Senate Majority Leader Mitch McConnell announced on Monday (12 December) that he supports a congressional investigation into reports that Russian hackers attempted to influence the presidential election in favour of Donald Trump. The announcement is at odds with President-elect Trump, who has pushed back against the CIA report and claimed it was the work of Democrats.
McConnell told reporters that a Senate intelligence panel plans to investigate the suspected interference by Moscow. "The Russians are not our friends," McConnell said during a scheduled year-end news conference, CNN reported. "I think we ought to approach all of these issues on the assumption the Russians do not wish us well."
An earlier report by The Washington Post reported that McConnell allegedly dismissed intelligence reports this autumn that claimed Russia was attempting to influence the election in Trump's favour.

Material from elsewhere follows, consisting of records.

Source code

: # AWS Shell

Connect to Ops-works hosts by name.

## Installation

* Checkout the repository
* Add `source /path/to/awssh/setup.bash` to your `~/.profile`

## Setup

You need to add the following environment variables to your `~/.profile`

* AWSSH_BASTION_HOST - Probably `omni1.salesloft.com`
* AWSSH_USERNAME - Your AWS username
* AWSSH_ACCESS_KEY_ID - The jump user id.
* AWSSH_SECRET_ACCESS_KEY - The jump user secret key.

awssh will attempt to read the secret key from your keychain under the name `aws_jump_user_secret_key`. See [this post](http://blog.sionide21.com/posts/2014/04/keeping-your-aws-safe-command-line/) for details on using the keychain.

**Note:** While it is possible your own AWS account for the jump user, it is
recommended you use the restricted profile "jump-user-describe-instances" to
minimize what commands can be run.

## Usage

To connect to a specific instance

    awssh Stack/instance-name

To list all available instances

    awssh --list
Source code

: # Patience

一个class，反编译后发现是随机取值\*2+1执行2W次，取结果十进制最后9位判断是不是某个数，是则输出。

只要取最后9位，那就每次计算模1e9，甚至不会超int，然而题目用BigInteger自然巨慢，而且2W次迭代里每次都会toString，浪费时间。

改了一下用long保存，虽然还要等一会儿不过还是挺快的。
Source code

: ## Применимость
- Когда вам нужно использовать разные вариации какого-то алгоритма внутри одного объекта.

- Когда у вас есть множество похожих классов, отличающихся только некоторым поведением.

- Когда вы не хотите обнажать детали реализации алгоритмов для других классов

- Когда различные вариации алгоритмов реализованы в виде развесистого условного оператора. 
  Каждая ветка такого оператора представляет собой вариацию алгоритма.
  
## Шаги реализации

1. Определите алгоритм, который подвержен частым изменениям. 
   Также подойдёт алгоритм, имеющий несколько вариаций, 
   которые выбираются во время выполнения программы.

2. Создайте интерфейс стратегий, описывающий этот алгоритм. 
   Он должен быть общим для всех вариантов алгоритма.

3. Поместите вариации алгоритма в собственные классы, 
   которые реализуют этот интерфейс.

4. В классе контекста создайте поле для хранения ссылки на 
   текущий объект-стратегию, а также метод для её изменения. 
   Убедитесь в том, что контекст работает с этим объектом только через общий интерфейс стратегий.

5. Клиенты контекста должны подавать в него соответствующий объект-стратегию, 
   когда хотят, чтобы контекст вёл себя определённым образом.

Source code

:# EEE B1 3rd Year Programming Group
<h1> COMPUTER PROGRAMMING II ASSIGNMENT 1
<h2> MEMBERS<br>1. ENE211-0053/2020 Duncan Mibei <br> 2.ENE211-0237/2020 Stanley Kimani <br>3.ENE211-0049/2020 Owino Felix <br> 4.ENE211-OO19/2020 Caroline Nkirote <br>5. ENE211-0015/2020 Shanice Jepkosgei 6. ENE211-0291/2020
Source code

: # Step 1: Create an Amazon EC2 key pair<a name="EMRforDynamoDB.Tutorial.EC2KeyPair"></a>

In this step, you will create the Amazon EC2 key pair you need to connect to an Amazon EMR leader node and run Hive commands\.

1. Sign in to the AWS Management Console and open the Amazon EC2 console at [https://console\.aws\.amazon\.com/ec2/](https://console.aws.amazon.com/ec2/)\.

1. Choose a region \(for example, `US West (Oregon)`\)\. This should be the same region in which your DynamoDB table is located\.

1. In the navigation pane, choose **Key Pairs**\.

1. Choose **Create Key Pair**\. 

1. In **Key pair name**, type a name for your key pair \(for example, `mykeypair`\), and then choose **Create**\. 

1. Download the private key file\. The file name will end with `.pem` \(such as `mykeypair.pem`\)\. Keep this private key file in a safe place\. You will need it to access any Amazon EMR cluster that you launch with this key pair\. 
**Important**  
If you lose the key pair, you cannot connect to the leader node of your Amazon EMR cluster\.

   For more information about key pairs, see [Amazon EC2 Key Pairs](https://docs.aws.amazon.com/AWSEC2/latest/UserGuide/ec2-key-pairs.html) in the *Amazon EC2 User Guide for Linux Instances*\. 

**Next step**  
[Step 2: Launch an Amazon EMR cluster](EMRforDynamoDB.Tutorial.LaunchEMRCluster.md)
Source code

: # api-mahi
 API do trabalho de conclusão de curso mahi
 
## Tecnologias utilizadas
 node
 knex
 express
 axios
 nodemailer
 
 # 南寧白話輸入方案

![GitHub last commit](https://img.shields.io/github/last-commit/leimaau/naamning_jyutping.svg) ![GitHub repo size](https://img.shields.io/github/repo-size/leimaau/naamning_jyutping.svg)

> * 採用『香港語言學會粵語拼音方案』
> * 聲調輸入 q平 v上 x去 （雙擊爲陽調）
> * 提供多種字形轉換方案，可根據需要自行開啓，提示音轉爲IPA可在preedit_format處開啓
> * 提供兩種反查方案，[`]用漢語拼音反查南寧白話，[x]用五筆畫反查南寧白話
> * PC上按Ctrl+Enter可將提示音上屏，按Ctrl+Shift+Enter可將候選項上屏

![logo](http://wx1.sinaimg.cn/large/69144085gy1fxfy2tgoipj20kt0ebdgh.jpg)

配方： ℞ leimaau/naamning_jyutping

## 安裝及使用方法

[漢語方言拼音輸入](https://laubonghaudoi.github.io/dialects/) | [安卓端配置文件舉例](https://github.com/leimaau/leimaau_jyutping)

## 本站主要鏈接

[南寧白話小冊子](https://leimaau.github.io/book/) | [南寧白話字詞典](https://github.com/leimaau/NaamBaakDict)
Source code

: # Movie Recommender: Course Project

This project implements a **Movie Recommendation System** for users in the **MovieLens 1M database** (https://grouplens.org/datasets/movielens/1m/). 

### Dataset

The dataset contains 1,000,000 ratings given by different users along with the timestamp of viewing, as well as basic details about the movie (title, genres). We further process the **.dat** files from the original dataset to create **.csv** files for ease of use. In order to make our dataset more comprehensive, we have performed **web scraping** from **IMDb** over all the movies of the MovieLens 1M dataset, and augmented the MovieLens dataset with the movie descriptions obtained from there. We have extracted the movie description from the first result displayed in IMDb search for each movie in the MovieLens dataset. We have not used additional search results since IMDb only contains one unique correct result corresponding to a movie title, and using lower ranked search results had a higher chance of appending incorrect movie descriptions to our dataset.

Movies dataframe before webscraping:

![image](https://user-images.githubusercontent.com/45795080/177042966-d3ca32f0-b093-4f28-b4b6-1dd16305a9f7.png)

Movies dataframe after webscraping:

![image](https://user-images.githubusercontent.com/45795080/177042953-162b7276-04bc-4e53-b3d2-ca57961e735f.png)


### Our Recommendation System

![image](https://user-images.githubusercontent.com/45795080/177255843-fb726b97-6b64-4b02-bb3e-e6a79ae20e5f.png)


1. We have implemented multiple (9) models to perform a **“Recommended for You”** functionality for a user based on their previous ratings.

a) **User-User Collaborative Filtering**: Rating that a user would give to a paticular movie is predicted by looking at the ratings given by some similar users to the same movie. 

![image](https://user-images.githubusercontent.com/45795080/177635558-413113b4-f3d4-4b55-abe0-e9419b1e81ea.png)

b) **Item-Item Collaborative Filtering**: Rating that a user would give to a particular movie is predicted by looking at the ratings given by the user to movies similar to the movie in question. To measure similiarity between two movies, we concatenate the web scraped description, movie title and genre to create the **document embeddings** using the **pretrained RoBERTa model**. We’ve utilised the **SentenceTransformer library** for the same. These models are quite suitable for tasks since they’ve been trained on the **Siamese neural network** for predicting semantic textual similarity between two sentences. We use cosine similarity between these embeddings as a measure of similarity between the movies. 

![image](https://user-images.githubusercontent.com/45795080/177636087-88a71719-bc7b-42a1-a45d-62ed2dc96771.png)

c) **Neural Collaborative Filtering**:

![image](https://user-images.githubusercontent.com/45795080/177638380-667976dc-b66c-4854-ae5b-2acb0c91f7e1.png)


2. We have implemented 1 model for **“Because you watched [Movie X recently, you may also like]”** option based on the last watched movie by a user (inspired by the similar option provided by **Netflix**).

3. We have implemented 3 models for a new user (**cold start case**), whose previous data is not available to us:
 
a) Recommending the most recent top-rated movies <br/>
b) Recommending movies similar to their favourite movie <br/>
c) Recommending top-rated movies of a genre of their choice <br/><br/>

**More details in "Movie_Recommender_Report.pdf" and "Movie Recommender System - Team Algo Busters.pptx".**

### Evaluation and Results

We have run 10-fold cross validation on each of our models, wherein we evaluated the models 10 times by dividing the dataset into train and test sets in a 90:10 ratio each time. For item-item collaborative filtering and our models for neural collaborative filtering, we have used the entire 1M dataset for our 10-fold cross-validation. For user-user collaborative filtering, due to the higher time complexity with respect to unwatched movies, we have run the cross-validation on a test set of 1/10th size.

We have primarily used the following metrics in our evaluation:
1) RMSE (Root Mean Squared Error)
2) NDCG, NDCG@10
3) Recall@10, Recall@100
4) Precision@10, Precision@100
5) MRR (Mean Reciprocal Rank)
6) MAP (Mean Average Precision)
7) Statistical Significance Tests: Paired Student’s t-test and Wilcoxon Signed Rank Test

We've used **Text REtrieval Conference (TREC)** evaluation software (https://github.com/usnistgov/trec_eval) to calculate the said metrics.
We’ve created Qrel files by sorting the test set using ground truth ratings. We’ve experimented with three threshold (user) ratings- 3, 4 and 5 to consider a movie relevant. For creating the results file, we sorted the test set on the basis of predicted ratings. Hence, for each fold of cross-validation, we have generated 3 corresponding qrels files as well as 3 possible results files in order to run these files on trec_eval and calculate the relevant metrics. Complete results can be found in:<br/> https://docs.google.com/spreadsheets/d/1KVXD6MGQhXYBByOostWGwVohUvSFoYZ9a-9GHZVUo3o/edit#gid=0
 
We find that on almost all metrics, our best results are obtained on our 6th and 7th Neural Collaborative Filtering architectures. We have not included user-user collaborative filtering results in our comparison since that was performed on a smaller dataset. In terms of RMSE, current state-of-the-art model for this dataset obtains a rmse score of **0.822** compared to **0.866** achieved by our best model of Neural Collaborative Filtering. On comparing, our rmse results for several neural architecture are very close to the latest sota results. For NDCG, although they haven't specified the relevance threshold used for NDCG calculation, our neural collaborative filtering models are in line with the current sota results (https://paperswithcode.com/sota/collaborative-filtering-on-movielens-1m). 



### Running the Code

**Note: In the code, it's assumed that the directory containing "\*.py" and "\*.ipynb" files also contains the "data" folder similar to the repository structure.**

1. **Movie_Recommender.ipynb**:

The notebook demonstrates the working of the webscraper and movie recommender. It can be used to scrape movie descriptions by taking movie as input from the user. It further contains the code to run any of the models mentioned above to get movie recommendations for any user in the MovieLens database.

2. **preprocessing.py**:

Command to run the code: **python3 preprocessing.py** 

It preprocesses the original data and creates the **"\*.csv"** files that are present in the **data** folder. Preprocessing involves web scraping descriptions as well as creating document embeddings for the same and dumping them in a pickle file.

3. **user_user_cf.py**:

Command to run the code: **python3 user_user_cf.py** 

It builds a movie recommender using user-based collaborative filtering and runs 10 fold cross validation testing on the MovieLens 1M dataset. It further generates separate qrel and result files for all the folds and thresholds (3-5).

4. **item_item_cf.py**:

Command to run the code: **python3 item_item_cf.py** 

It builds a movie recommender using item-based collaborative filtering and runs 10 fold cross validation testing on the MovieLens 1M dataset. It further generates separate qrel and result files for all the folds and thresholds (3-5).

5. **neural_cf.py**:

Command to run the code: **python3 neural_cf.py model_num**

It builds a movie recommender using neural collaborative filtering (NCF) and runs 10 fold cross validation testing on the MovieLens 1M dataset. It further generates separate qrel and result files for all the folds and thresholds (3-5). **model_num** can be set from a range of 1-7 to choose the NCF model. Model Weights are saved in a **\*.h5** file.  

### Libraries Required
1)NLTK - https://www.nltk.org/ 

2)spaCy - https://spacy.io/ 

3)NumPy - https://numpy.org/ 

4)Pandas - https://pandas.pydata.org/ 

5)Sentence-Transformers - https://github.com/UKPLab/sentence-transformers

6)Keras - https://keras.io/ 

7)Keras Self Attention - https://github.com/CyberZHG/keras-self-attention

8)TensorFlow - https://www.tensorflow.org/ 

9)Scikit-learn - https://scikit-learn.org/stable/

Yet in his news conference, McConnell praised the US intelligence community, saying he has "the highest confidence in the intelligence community, and especially that Central Intelligence Agency".
McConnell's announcement comes a day after a bipartisan group of four senators called for an investigation into the CIA's findings regarding Russia's attempt to influence the race. According to The Washington Post, members of both parties called for a joint House-Senate inquiry that would release any findings publicly, while others suggested creating an independent commission.
The Senate majority leader, however, said that any investigation by Congress would follow "regular order" through the existing committee structure. "This simply cannot be a partisan issue," said McConnell said, adding that the intelligence committee "is more than capable of conducting a complete review of this matter".
According to the Post, House Speaker Paul Ryan also dismissed any notion of a special committee, as the intelligence committee is "already working diligently on the cyber threats posed by foreign governments and terrorist organisations".
However, Ryan also pushed back on any doubts surrounding Trump's win. "Exploiting the work of our intelligence community for partisan purposes does a grave disservice and potentially jeopardises national security," he said in a statement.
"As we work to protect our democracy from foreign influence, we should not cast doubt on the clear and decisive outcome of this election."
Meanwhile, Trump continued to dismiss intelligence reports via Twitter. "Unless you catch 'hackers' in the act, it is very hard to determine who was doing the hacking. Why wasn't this brought up before election?" he tweeted on 12 December.
The president-elect appeared to ignore the fact that the US government officially implicated Russia in attempting to interfere in the 2016 elections through a hacking campaign back in October.